The Alien Versus Predator benchmark is another AMD endorsed title dating back several years and again here the single GPU beats out the two mid GPUs.

We had meant to include Call of Duty: Black Ops in our collection of first person shooters but we could not validate our test data within our limited evaluation time for the Radeon HD7970. Since Black Ops is a 'on rails' shooter and a cross platform game it runs too fast on flagship enthusiast hardware. By default, Black Ops has a frame rate limiter set to limit the frame rate to 85-90fps. However since we want to measure the maximum performance achievable removing the frame rate limiter netted us 130-170fps average with high variance in between test passes

we tested using the Initial Cuba level as well as the S.O.G Level. Future updates for Graphics Core Next/Southern Islands and future NVIDIA GPUs will be using different test software for First person shooter category.


Third Person Games

Capcom titles are based on the same family of game engine, called the MT Framework, which has been progressively updated to support newer technologies.

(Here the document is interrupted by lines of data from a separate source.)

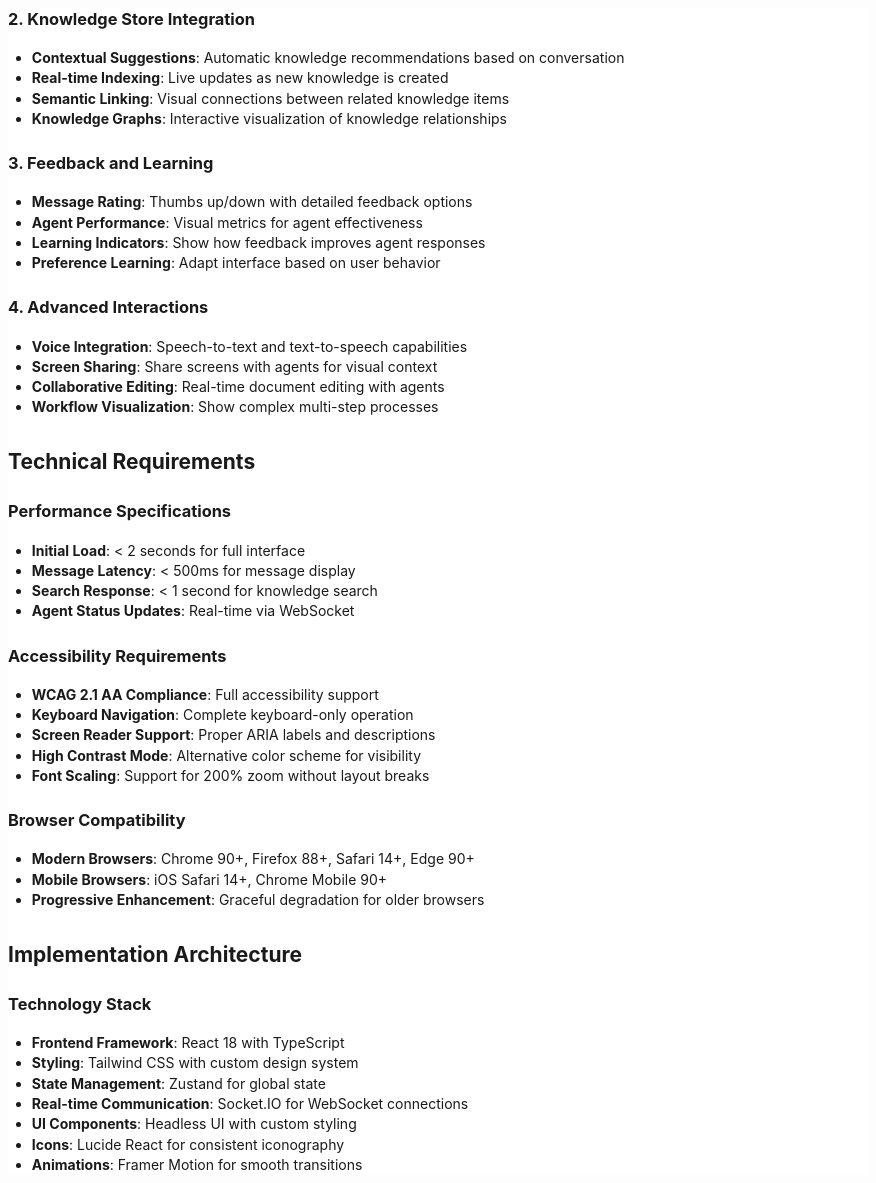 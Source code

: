 ### 2. Knowledge Store Integration
- **Contextual Suggestions**: Automatic knowledge recommendations based on conversation
- **Real-time Indexing**: Live updates as new knowledge is created
- **Semantic Linking**: Visual connections between related knowledge items
- **Knowledge Graphs**: Interactive visualization of knowledge relationships

### 3. Feedback and Learning
- **Message Rating**: Thumbs up/down with detailed feedback options
- **Agent Performance**: Visual metrics for agent effectiveness
- **Learning Indicators**: Show how feedback improves agent responses
- **Preference Learning**: Adapt interface based on user behavior

### 4. Advanced Interactions
- **Voice Integration**: Speech-to-text and text-to-speech capabilities
- **Screen Sharing**: Share screens with agents for visual context
- **Collaborative Editing**: Real-time document editing with agents
- **Workflow Visualization**: Show complex multi-step processes

## Technical Requirements

### Performance Specifications
- **Initial Load**: < 2 seconds for full interface
- **Message Latency**: < 500ms for message display
- **Search Response**: < 1 second for knowledge search
- **Agent Status Updates**: Real-time via WebSocket

### Accessibility Requirements
- **WCAG 2.1 AA Compliance**: Full accessibility support
- **Keyboard Navigation**: Complete keyboard-only operation
- **Screen Reader Support**: Proper ARIA labels and descriptions
- **High Contrast Mode**: Alternative color scheme for visibility
- **Font Scaling**: Support for 200% zoom without layout breaks

### Browser Compatibility
- **Modern Browsers**: Chrome 90+, Firefox 88+, Safari 14+, Edge 90+
- **Mobile Browsers**: iOS Safari 14+, Chrome Mobile 90+
- **Progressive Enhancement**: Graceful degradation for older browsers

## Implementation Architecture

### Technology Stack
- **Frontend Framework**: React 18 with TypeScript
- **Styling**: Tailwind CSS with custom design system
- **State Management**: Zustand for global state
- **Real-time Communication**: Socket.IO for WebSocket connections
- **UI Components**: Headless UI with custom styling
- **Icons**: Lucide React for consistent iconography
- **Animations**: Framer Motion for smooth transitions
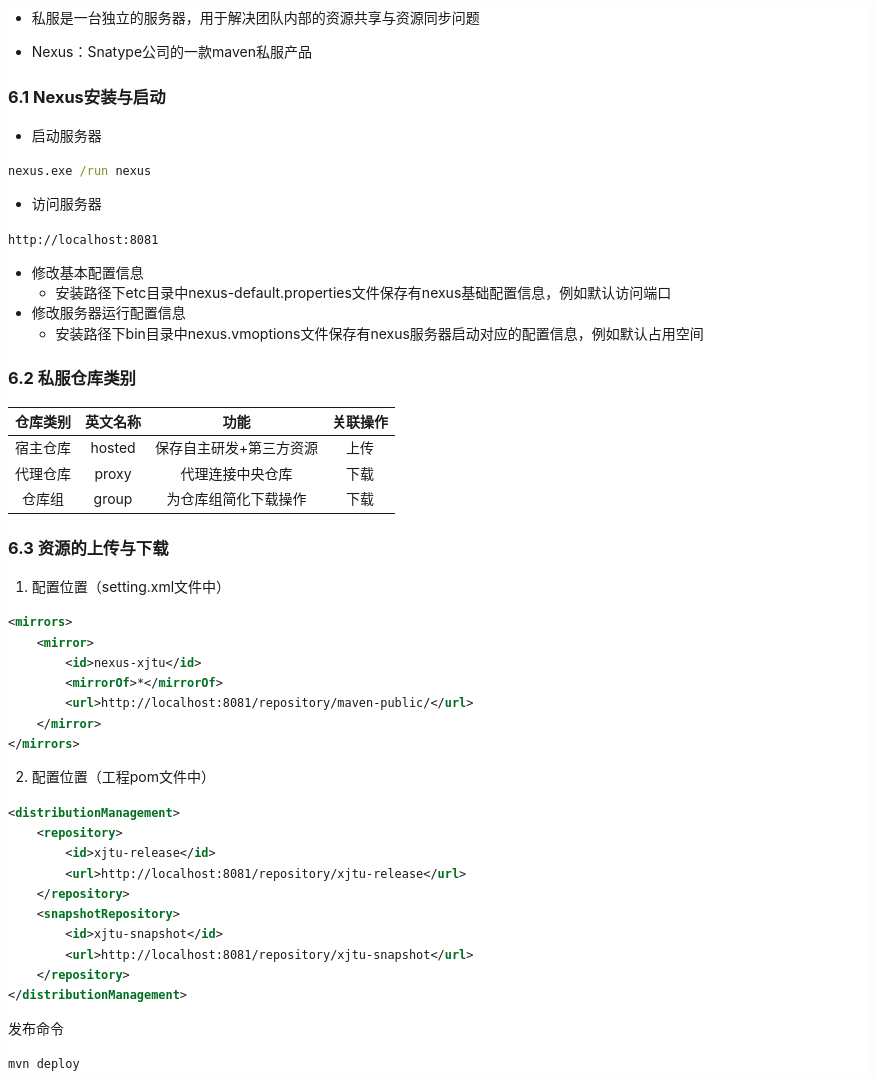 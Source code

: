 - 私服是一台独立的服务器，用于解决团队内部的资源共享与资源同步问题

- Nexus：Snatype公司的一款maven私服产品

### 6.1 Nexus安装与启动

- 启动服务器

```cmd
nexus.exe /run nexus
```

- 访问服务器

```html
http://localhost:8081
```

- 修改基本配置信息
  - 安装路径下etc目录中nexus-default.properties文件保存有nexus基础配置信息，例如默认访问端口
- 修改服务器运行配置信息
  - 安装路径下bin目录中nexus.vmoptions文件保存有nexus服务器启动对应的配置信息，例如默认占用空间

### 6.2 私服仓库类别

| 仓库类别 | 英文名称 |          功能           | 关联操作 |
| :------: | :------: | :---------------------: | :------: |
| 宿主仓库 |  hosted  | 保存自主研发+第三方资源 |   上传   |
| 代理仓库 |  proxy   |    代理连接中央仓库     |   下载   |
|  仓库组  |  group   |  为仓库组简化下载操作   |   下载   |

### 6.3 资源的上传与下载

1. 配置位置（setting.xml文件中）

```xml
<mirrors>
	<mirror>
    	<id>nexus-xjtu</id>
        <mirrorOf>*</mirrorOf>
        <url>http://localhost:8081/repository/maven-public/</url>
    </mirror>
</mirrors>
```

2. 配置位置（工程pom文件中）

```xml
<distributionManagement>
	<repository>
    	<id>xjtu-release</id>
        <url>http://localhost:8081/repository/xjtu-release</url>
    </repository>
    <snapshotRepository>
    	<id>xjtu-snapshot</id>
        <url>http://localhost:8081/repository/xjtu-snapshot</url>
    </repository>
</distributionManagement>
```

发布命令

```
mvn deploy
```

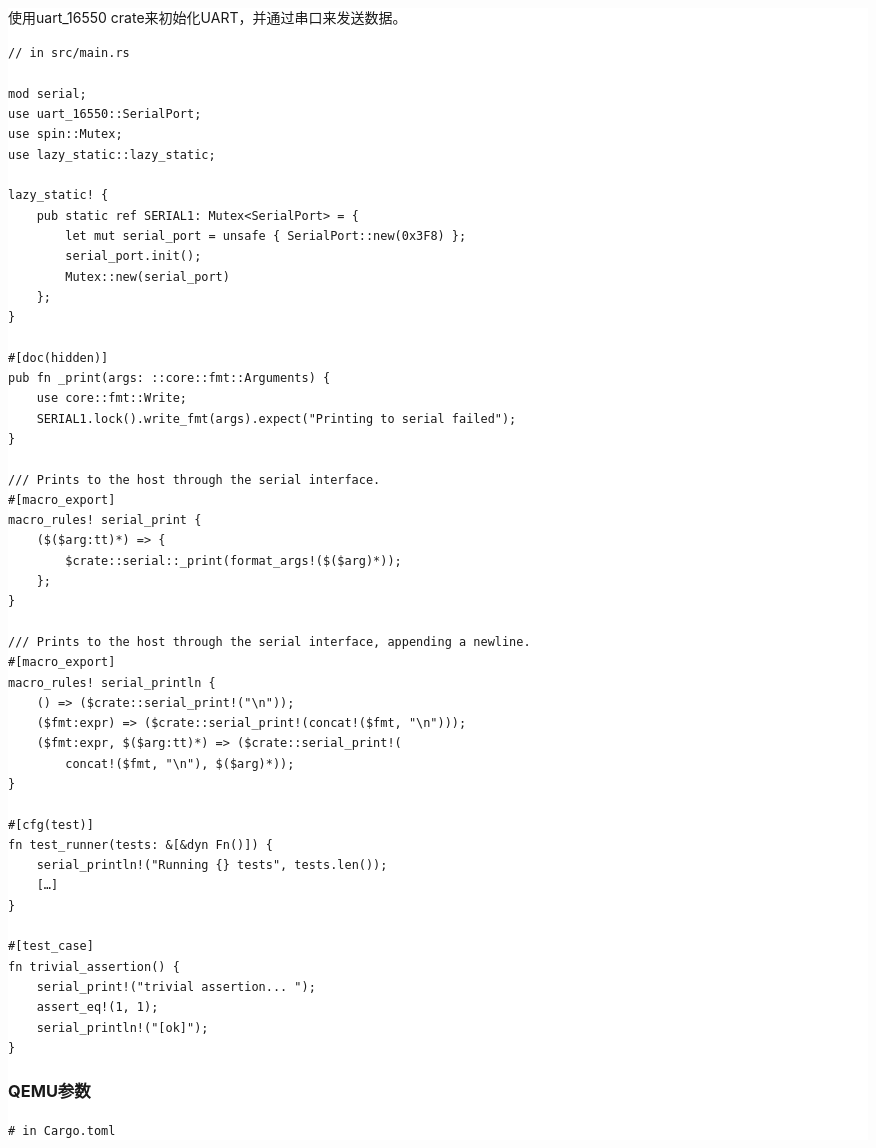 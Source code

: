 使用uart_16550 crate来初始化UART，并通过串口来发送数据。

    // in src/main.rs

    mod serial;
    use uart_16550::SerialPort;
    use spin::Mutex;
    use lazy_static::lazy_static;

    lazy_static! {
        pub static ref SERIAL1: Mutex<SerialPort> = {
            let mut serial_port = unsafe { SerialPort::new(0x3F8) };
            serial_port.init();
            Mutex::new(serial_port)
        };
    }

    #[doc(hidden)]
    pub fn _print(args: ::core::fmt::Arguments) {
        use core::fmt::Write;
        SERIAL1.lock().write_fmt(args).expect("Printing to serial failed");
    }

    /// Prints to the host through the serial interface.
    #[macro_export]
    macro_rules! serial_print {
        ($($arg:tt)*) => {
            $crate::serial::_print(format_args!($($arg)*));
        };
    }

    /// Prints to the host through the serial interface, appending a newline.
    #[macro_export]
    macro_rules! serial_println {
        () => ($crate::serial_print!("\n"));
        ($fmt:expr) => ($crate::serial_print!(concat!($fmt, "\n")));
        ($fmt:expr, $($arg:tt)*) => ($crate::serial_print!(
            concat!($fmt, "\n"), $($arg)*));
    }

    #[cfg(test)]
    fn test_runner(tests: &[&dyn Fn()]) {
        serial_println!("Running {} tests", tests.len());
        […]
    }

    #[test_case]
    fn trivial_assertion() {
        serial_print!("trivial assertion... ");
        assert_eq!(1, 1);
        serial_println!("[ok]");
    }

### QEMU参数
    # in Cargo.toml
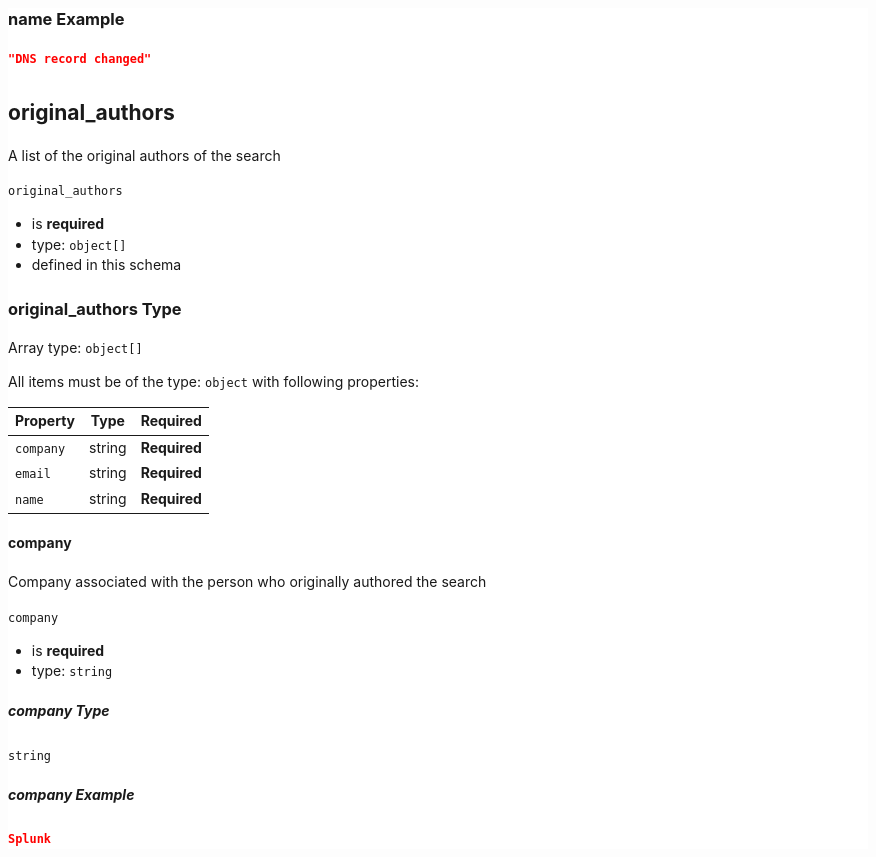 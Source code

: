 




### name Example

```json
"DNS record changed"
```


## original_authors

A list of the original authors of the search

`original_authors`

* is **required**
* type: `object[]`
* defined in this schema

### original_authors Type


Array type: `object[]`

All items must be of the type:
`object` with following properties:


| Property | Type | Required |
|----------|------|----------|
| `company`| string | **Required** |
| `email`| string | **Required** |
| `name`| string | **Required** |



#### company

Company associated with the person who originally authored the search

`company`

* is **required**
* type: `string`

##### company Type


`string`






##### company Example

```json
Splunk
```
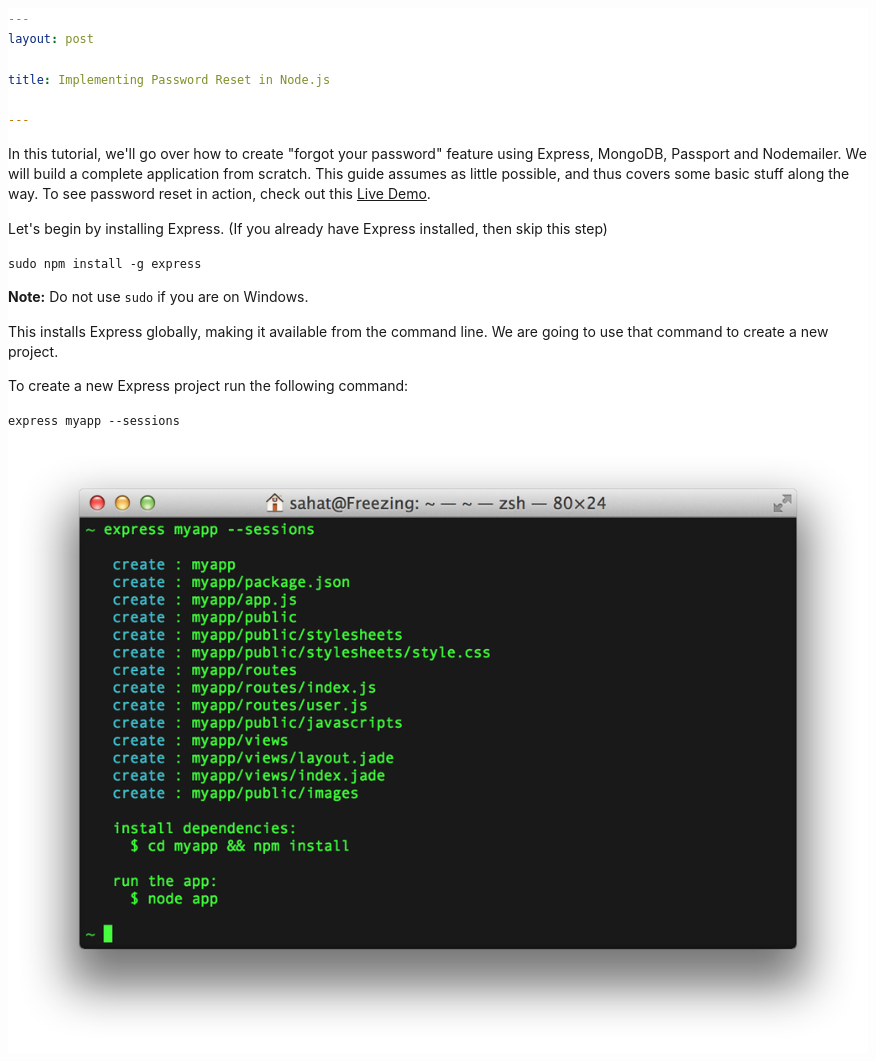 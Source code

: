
```yaml
---
layout: post

title: Implementing Password Reset in Node.js

---
```


In this tutorial, we'll go over how to create "forgot your password" feature
using Express, MongoDB, Passport and Nodemailer. We will build a complete
application from scratch. This guide assumes as little possible, and thus
covers some basic stuff along the way. To see password reset in action, check
out this [Live Demo](http://hackathonstarter.herokuapp.com/).

Let's begin by installing Express. (If you already have Express installed, then
skip this step)

```
sudo npm install -g express
```

**Note:** Do not use `sudo` if you are on Windows.

This installs Express globally, making it available from the command line.
We are going to use that command to create a new project.

To create a new Express project run the following command:

```
express myapp --sessions
```

<img src="/images/blog/password-reset-1.png">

Lost Planet 2 is heavy on DirectX11 features, which we set to maximum. We net a 15 FPS increase over the SLI pair on Test B on the average frame rate. Whereas the Resident Evil 5 fixed benchmark reflects speed capability over processing power.

Additionally we can see a linear increase in performance for three out of the four tests with our minor overclock. Although we would have liked to see 10 FPS increase minimum on all tests for overclocked performance we got close to this.


Arcade and Strategy Games

The third Capcom title we used is one of the older ones being designed and intended for dual core class hardware, with driver optimisations and the bias of SLI the GeForce pair comes out on top. Since this is a speed oriented test using DirectX 9 (which hardware can render the test the fastest in the least time) we cannot leverage the architecture as it was designed and optimised to work best with the latest graphics and multi monitor Eyefinity., however giving the card more bandwidth with our overclock does give us an impressive increase.

World In conflict is also NVIDIA endorsed one of the first games to support DirectX10 and gives us plenty of features and options to test out detailed yet fast gameplay. Those who have played World in Conflict would be aware of the ability to zoom and that heavy battle scenes can be taxing on hardware, the benchmark in the game is indicative of actual game play.

We achieve 80, 90 and 93 FPS average respectively. When we consider the hardware involved to reach this level of performance, Intel's flagship $999 CPU and motherboard of 2011/12 as well as AMD's flagship graphics for 2012 considering the age of the game this is not that high of a result.


HTML5 and Visual Web Performance

Futuremark peacekeeper is a cross–browser, cross-platform web browser benchmark with an emphasis on HTML5 features such as canvas and video playback. All current, modern web browsers are able to leverage the acceleration capabilities that a GPU wether integrated or add-in can provide.

When we compare entry level or even some mid systems there is enough variance with both the CPU and or GPU systems that we can see some advantages for a particular system. However when looking at flagship high performance enthusiast class systems where both the CPU and GPU are the best available we may reach a performance ceiling.

Futuremark had completely overhauled their peacekeeper benchmark prior to our review to put more emphasis on HTML5 elements than its previous version. As such, the new version skips some tests that are unsupported on Internet Explorer 9.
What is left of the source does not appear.